Extracted material

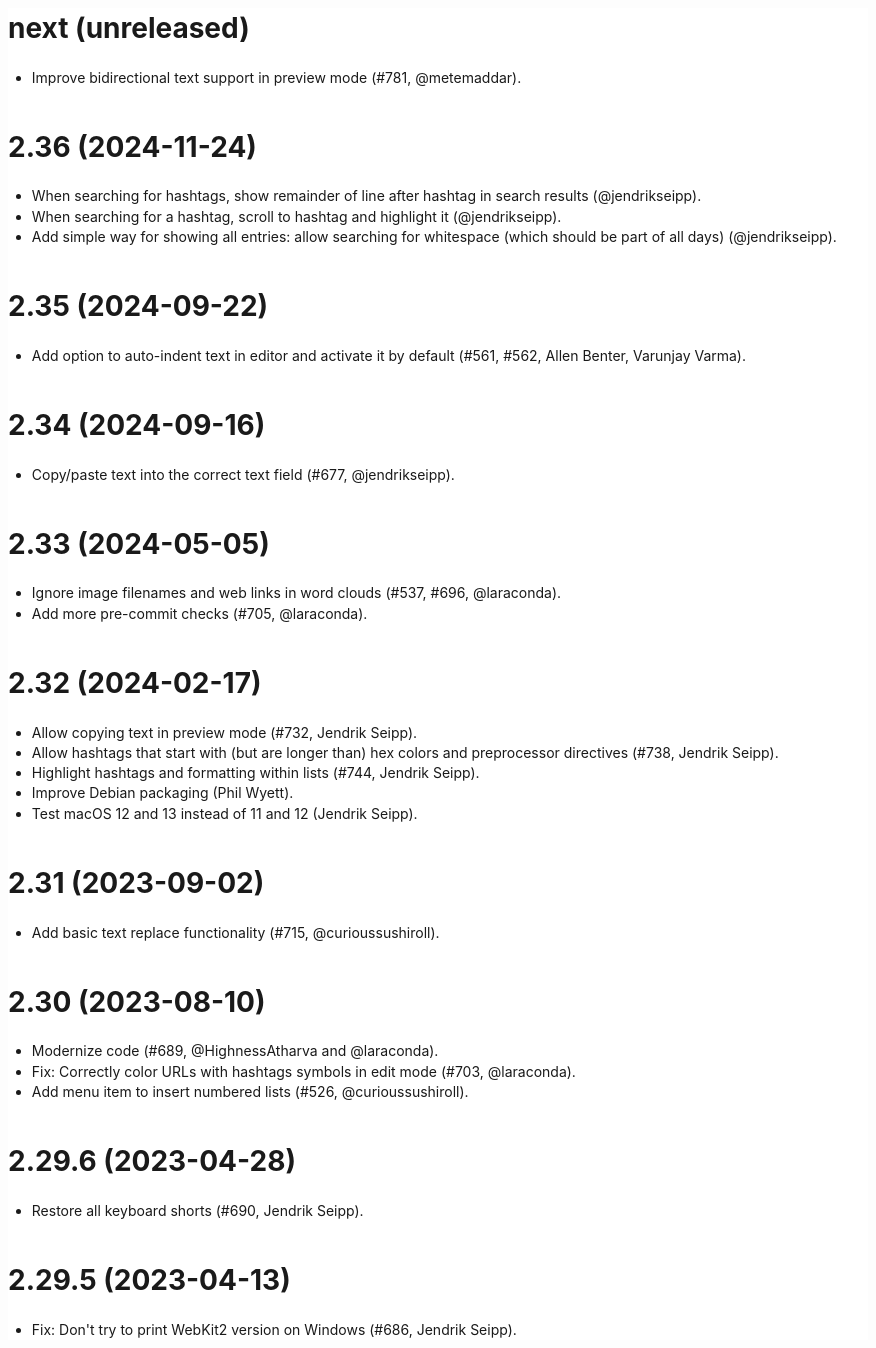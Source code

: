 # next (unreleased)
* Improve bidirectional text support in preview mode (#781, @metemaddar).

# 2.36 (2024-11-24)
* When searching for hashtags, show remainder of line after hashtag in search results (@jendrikseipp).
* When searching for a hashtag, scroll to hashtag and highlight it (@jendrikseipp).
* Add simple way for showing all entries: allow searching for whitespace (which should be part of all days) (@jendrikseipp).

# 2.35 (2024-09-22)
* Add option to auto-indent text in editor and activate it by default (#561, #562, Allen Benter, Varunjay Varma).

# 2.34 (2024-09-16)
* Copy/paste text into the correct text field (#677, @jendrikseipp).

# 2.33 (2024-05-05)
* Ignore image filenames and web links in word clouds (#537, #696, @laraconda).
* Add more pre-commit checks (#705, @laraconda).

# 2.32 (2024-02-17)
* Allow copying text in preview mode (#732, Jendrik Seipp).
* Allow hashtags that start with (but are longer than) hex colors and preprocessor directives (#738, Jendrik Seipp).
* Highlight hashtags and formatting within lists (#744, Jendrik Seipp).
* Improve Debian packaging (Phil Wyett).
* Test macOS 12 and 13 instead of 11 and 12 (Jendrik Seipp).

# 2.31 (2023-09-02)
* Add basic text replace functionality (#715, @curioussushiroll).

# 2.30 (2023-08-10)
* Modernize code (#689, @HighnessAtharva and @laraconda).
* Fix: Correctly color URLs with hashtags symbols in edit mode (#703, @laraconda).
* Add menu item to insert numbered lists (#526, @curioussushiroll).

# 2.29.6 (2023-04-28)
* Restore all keyboard shorts (#690, Jendrik Seipp).

# 2.29.5 (2023-04-13)
* Fix: Don't try to print WebKit2 version on Windows (#686, Jendrik Seipp).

Problem
Copy nothing but the lines from the first one in the listing through the line with "(#738, Jendrik Seipp).", and omit the pictures.

Solved exercise
Source code

: # next (unreleased)
* Improve bidirectional text support in preview mode (#781, @metemaddar).

# 2.36 (2024-11-24)
* When searching for hashtags, show remainder of line after hashtag in search results (@jendrikseipp).
* When searching for a hashtag, scroll to hashtag and highlight it (@jendrikseipp).
* Add simple way for showing all entries: allow searching for whitespace (which should be part of all days) (@jendrikseipp).

# 2.35 (2024-09-22)
* Add option to auto-indent text in editor and activate it by default (#561, #562, Allen Benter, Varunjay Varma).

# 2.34 (2024-09-16)
* Copy/paste text into the correct text field (#677, @jendrikseipp).

# 2.33 (2024-05-05)
* Ignore image filenames and web links in word clouds (#537, #696, @laraconda).
* Add more pre-commit checks (#705, @laraconda).

# 2.32 (2024-02-17)
* Allow copying text in preview mode (#732, Jendrik Seipp).
* Allow hashtags that start with (but are longer than) hex colors and preprocessor directives (#738, Jendrik Seipp).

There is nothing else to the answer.